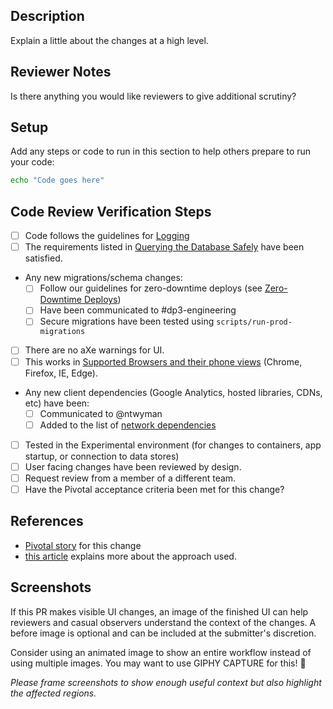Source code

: ## Description

Explain a little about the changes at a high level.

## Reviewer Notes

Is there anything you would like reviewers to give additional scrutiny?

## Setup

Add any steps or code to run in this section to help others prepare to run your code:

```sh
echo "Code goes here"
```

## Code Review Verification Steps

* [ ] Code follows the guidelines for [Logging](../docs/backend.md#logging)
* [ ] The requirements listed in
 [Querying the Database Safely](../docs/backend.md#querying-the-database-safely)
 have been satisfied.
* Any new migrations/schema changes:
  * [ ] Follow our guidelines for zero-downtime deploys (see [Zero-Downtime Deploys](../docs/database.md#zero-downtime-migrations))
  * [ ] Have been communicated to #dp3-engineering
  * [ ] Secure migrations have been tested using `scripts/run-prod-migrations`
* [ ] There are no aXe warnings for UI.
* [ ] This works in [Supported Browsers and their phone views](../docs/adr/0016-Browser-Support.md) (Chrome, Firefox, IE, Edge).
* Any new client dependencies (Google Analytics, hosted libraries, CDNs, etc) have been:
  * [ ] Communicated to @ntwyman
  * [ ] Added to the list of [network dependencies](https://github.com/transcom/mymove#client-network-dependencies)
* [ ] Tested in the Experimental environment (for changes to containers, app startup, or connection to data stores)
* [ ] User facing changes have been reviewed by design.
* [ ] Request review from a member of a different team.
* [ ] Have the Pivotal acceptance criteria been met for this change?

## References

* [Pivotal story](tbd) for this change
* [this article](tbd) explains more about the approach used.

## Screenshots

If this PR makes visible UI changes, an image of the finished UI can help reviewers and casual
observers understand the context of the changes. A before image is optional and
can be included at the submitter's discretion.

Consider using an animated image to show an entire workflow instead of using multiple images. You may want to use GIPHY CAPTURE for this! 📸

_Please frame screenshots to show enough useful context but also highlight the affected regions._
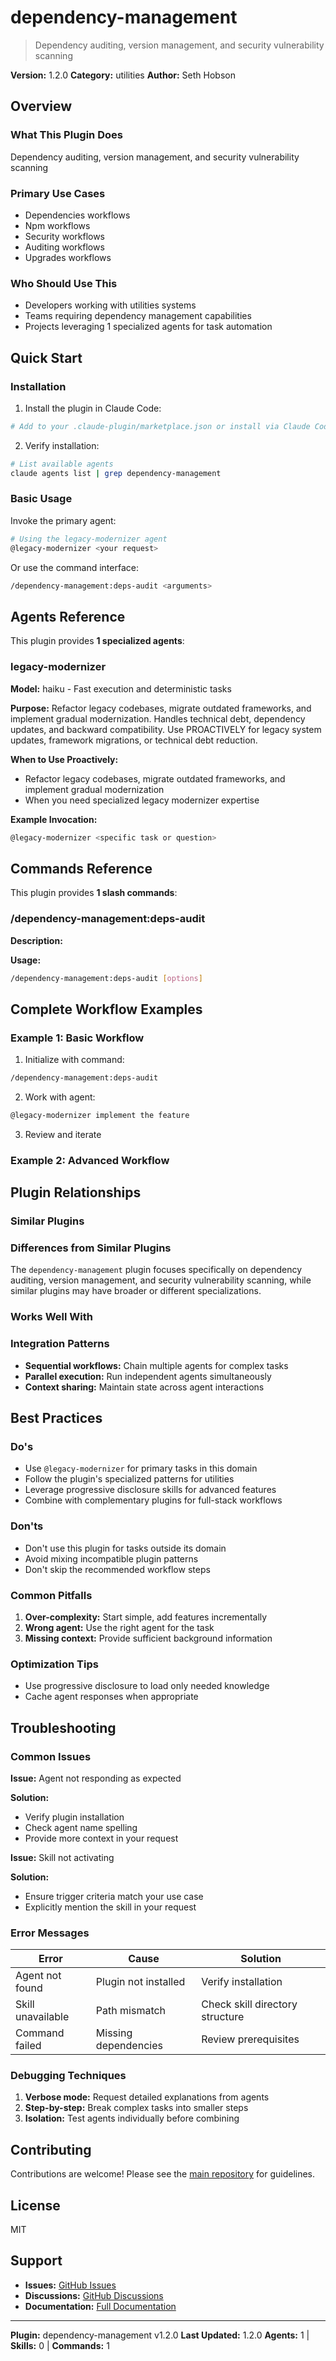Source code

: # dependency-management

> Dependency auditing, version management, and security vulnerability scanning

**Version:** 1.2.0
**Category:** utilities
**Author:** Seth Hobson

## Overview

### What This Plugin Does

Dependency auditing, version management, and security vulnerability scanning

### Primary Use Cases

- Dependencies workflows
- Npm workflows
- Security workflows
- Auditing workflows
- Upgrades workflows

### Who Should Use This

- Developers working with utilities systems
- Teams requiring dependency management capabilities
- Projects leveraging 1 specialized agents for task automation

## Quick Start

### Installation

1. Install the plugin in Claude Code:
```bash
# Add to your .claude-plugin/marketplace.json or install via Claude Code CLI
```

2. Verify installation:
```bash
# List available agents
claude agents list | grep dependency-management
```

### Basic Usage

Invoke the primary agent:
```bash
# Using the legacy-modernizer agent
@legacy-modernizer <your request>
```

Or use the command interface:
```bash
/dependency-management:deps-audit <arguments>
```

## Agents Reference

This plugin provides **1 specialized agents**:

### legacy-modernizer

**Model:** haiku - Fast execution and deterministic tasks

**Purpose:** Refactor legacy codebases, migrate outdated frameworks, and implement gradual modernization. Handles technical debt, dependency updates, and backward compatibility. Use PROACTIVELY for legacy system updates, framework migrations, or technical debt reduction.

**When to Use Proactively:**
- Refactor legacy codebases, migrate outdated frameworks, and implement gradual modernization
- When you need specialized legacy modernizer expertise

**Example Invocation:**
```bash
@legacy-modernizer <specific task or question>
```

## Commands Reference

This plugin provides **1 slash commands**:

### /dependency-management:deps-audit

**Description:** 

**Usage:**
```bash
/dependency-management:deps-audit [options]
```

## Complete Workflow Examples

### Example 1: Basic Workflow

1. Initialize with command:
```bash
/dependency-management:deps-audit
```

2. Work with agent:
```bash
@legacy-modernizer implement the feature
```

3. Review and iterate

### Example 2: Advanced Workflow


## Plugin Relationships

### Similar Plugins


### Differences from Similar Plugins

The `dependency-management` plugin focuses specifically on dependency auditing, version management, and security vulnerability scanning, while similar plugins may have broader or different specializations.

### Works Well With


### Integration Patterns

- **Sequential workflows:** Chain multiple agents for complex tasks
- **Parallel execution:** Run independent agents simultaneously
- **Context sharing:** Maintain state across agent interactions

## Best Practices

### Do's

- Use `@legacy-modernizer` for primary tasks in this domain
- Follow the plugin's specialized patterns for utilities
- Leverage progressive disclosure skills for advanced features
- Combine with complementary plugins for full-stack workflows

### Don'ts

- Don't use this plugin for tasks outside its domain
- Avoid mixing incompatible plugin patterns
- Don't skip the recommended workflow steps

### Common Pitfalls

1. **Over-complexity:** Start simple, add features incrementally
2. **Wrong agent:** Use the right agent for the task
3. **Missing context:** Provide sufficient background information

### Optimization Tips

- Use progressive disclosure to load only needed knowledge
- Cache agent responses when appropriate

## Troubleshooting

### Common Issues

**Issue:** Agent not responding as expected

**Solution:**
- Verify plugin installation
- Check agent name spelling
- Provide more context in your request

**Issue:** Skill not activating

**Solution:**
- Ensure trigger criteria match your use case
- Explicitly mention the skill in your request

### Error Messages


| Error | Cause | Solution |
|-------|-------|----------|
| Agent not found | Plugin not installed | Verify installation |
| Skill unavailable | Path mismatch | Check skill directory structure |
| Command failed | Missing dependencies | Review prerequisites |

### Debugging Techniques

1. **Verbose mode:** Request detailed explanations from agents
2. **Step-by-step:** Break complex tasks into smaller steps
3. **Isolation:** Test agents individually before combining


## Contributing

Contributions are welcome! Please see the [main repository](https://github.com/wshobson/agents) for guidelines.

## License

MIT

## Support

- **Issues:** [GitHub Issues](https://github.com/wshobson/agents/issues)
- **Discussions:** [GitHub Discussions](https://github.com/wshobson/agents/discussions)
- **Documentation:** [Full Documentation](https://github.com/wshobson/agents)

---

**Plugin:** dependency-management v1.2.0
**Last Updated:** 1.2.0
**Agents:** 1 | **Skills:** 0 | **Commands:** 1
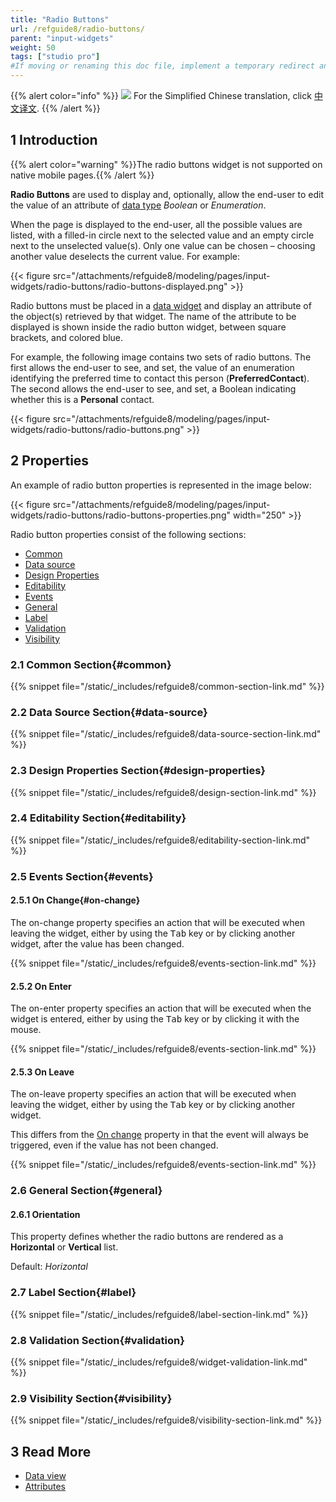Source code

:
 ```yaml
---
title: "Radio Buttons"
url: /refguide8/radio-buttons/
parent: "input-widgets"
weight: 50
tags: ["studio pro"]
#If moving or renaming this doc file, implement a temporary redirect and let the respective team know they should update the URL in the product. See Mapping to Products for more details.
---
```


{{% alert color="info" %}}
<img src="/attachments/china.png" style="display: inline-block; margin: 0" /> For the Simplified Chinese translation, click [中文译文](https://cdn.mendix.tencent-cloud.com/documentation/refguide8/radio-buttons.pdf).
{{% /alert %}}

## 1 Introduction

{{% alert color="warning" %}}The radio buttons widget is not supported on native mobile pages.{{% /alert %}}

**Radio Buttons** are used to display and, optionally, allow the end-user to edit the value of an attribute of [data type](/refguide8/data-types/) *Boolean* or *Enumeration*.

When the page is displayed to the end-user, all the possible values are listed, with a filled-in circle next to the selected value and an empty circle next to the unselected value(s). Only one value can be chosen – choosing another value deselects the current value. For example:

{{< figure src="/attachments/refguide8/modeling/pages/input-widgets/radio-buttons/radio-buttons-displayed.png" >}}

Radio buttons must be placed in a [data widget](/refguide8/data-widgets/) and display an attribute of the object(s) retrieved by that widget. The name of the attribute to be displayed is shown inside the radio button widget, between square brackets, and colored blue.

For example, the following image contains two sets of radio buttons.  The first allows the end-user to see, and set, the value of an enumeration identifying the preferred time to contact this person (**PreferredContact**). The second allows the end-user to see, and set, a Boolean indicating whether this is a **Personal** contact.

{{< figure src="/attachments/refguide8/modeling/pages/input-widgets/radio-buttons/radio-buttons.png" >}}

## 2 Properties

An example of radio button properties is represented in the image below:

{{< figure src="/attachments/refguide8/modeling/pages/input-widgets/radio-buttons/radio-buttons-properties.png"   width="250"  >}}

Radio button properties consist of the following sections:

* [Common](#common)
* [Data source](#data-source)
* [Design Properties](#design-properties)
* [Editability](#editability)
* [Events](#events)
* [General](#general)
* [Label](#label)
* [Validation](#validation)
* [Visibility](#visibility)

### 2.1 Common Section{#common}

{{% snippet file="/static/_includes/refguide8/common-section-link.md" %}}

### 2.2 Data Source Section{#data-source}

{{% snippet file="/static/_includes/refguide8/data-source-section-link.md" %}}

### 2.3 Design Properties Section{#design-properties}

{{% snippet file="/static/_includes/refguide8/design-section-link.md" %}} 

### 2.4 Editability Section{#editability}

{{% snippet file="/static/_includes/refguide8/editability-section-link.md" %}}

### 2.5 Events Section{#events}

#### 2.5.1 On Change{#on-change}

The on-change property specifies an action that will be executed when leaving the widget, either by using the <kbd>Tab</kbd> key or by clicking another widget, after the value has been changed.

{{% snippet file="/static/_includes/refguide8/events-section-link.md" %}}

#### 2.5.2 On Enter

The on-enter property specifies an action that will be executed when the widget is entered, either by using the <kbd>Tab</kbd> key or by clicking it with the mouse.

{{% snippet file="/static/_includes/refguide8/events-section-link.md" %}}

#### 2.5.3 On Leave

The on-leave property specifies an action that will be executed when leaving the widget, either by using the <kbd>Tab</kbd> key or by clicking another widget.

This differs from the [On change](#on-change) property in that the event will always be triggered, even if the value has not been changed.

{{% snippet file="/static/_includes/refguide8/events-section-link.md" %}}

### 2.6 General Section{#general}

#### 2.6.1 Orientation

This property defines whether the radio buttons are rendered as a **Horizontal** or **Vertical** list.

Default: *Horizontal*

### 2.7 Label Section{#label}

{{% snippet file="/static/_includes/refguide8/label-section-link.md" %}}

### 2.8 Validation Section{#validation}

{{% snippet file="/static/_includes/refguide8/widget-validation-link.md" %}}

### 2.9 Visibility Section{#visibility}

{{% snippet file="/static/_includes/refguide8/visibility-section-link.md" %}}

## 3 Read More

*   [Data view](/refguide8/data-view/)
*   [Attributes](/refguide8/attributes/)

WORK ITEM
Give back the lines word for word, from the very first in the material above to the one that has "can be included", both included, without the pictures.

ANSWER SECTION
Source code

: ## Description

Explain a little about the changes at a high level.

## Reviewer Notes

Is there anything you would like reviewers to give additional scrutiny?

## Setup

Add any steps or code to run in this section to help others prepare to run your code:

```sh
echo "Code goes here"
```

## Code Review Verification Steps

* [ ] Code follows the guidelines for [Logging](../docs/backend.md#logging)
* [ ] The requirements listed in
 [Querying the Database Safely](../docs/backend.md#querying-the-database-safely)
 have been satisfied.
* Any new migrations/schema changes:
  * [ ] Follow our guidelines for zero-downtime deploys (see [Zero-Downtime Deploys](../docs/database.md#zero-downtime-migrations))
  * [ ] Have been communicated to #dp3-engineering
  * [ ] Secure migrations have been tested using `scripts/run-prod-migrations`
* [ ] There are no aXe warnings for UI.
* [ ] This works in [Supported Browsers and their phone views](../docs/adr/0016-Browser-Support.md) (Chrome, Firefox, IE, Edge).
* Any new client dependencies (Google Analytics, hosted libraries, CDNs, etc) have been:
  * [ ] Communicated to @ntwyman
  * [ ] Added to the list of [network dependencies](https://github.com/transcom/mymove#client-network-dependencies)
* [ ] Tested in the Experimental environment (for changes to containers, app startup, or connection to data stores)
* [ ] User facing changes have been reviewed by design.
* [ ] Request review from a member of a different team.
* [ ] Have the Pivotal acceptance criteria been met for this change?

## References

* [Pivotal story](tbd) for this change
* [this article](tbd) explains more about the approach used.

## Screenshots

If this PR makes visible UI changes, an image of the finished UI can help reviewers and casual
observers understand the context of the changes. A before image is optional and
can be included at the submitter's discretion.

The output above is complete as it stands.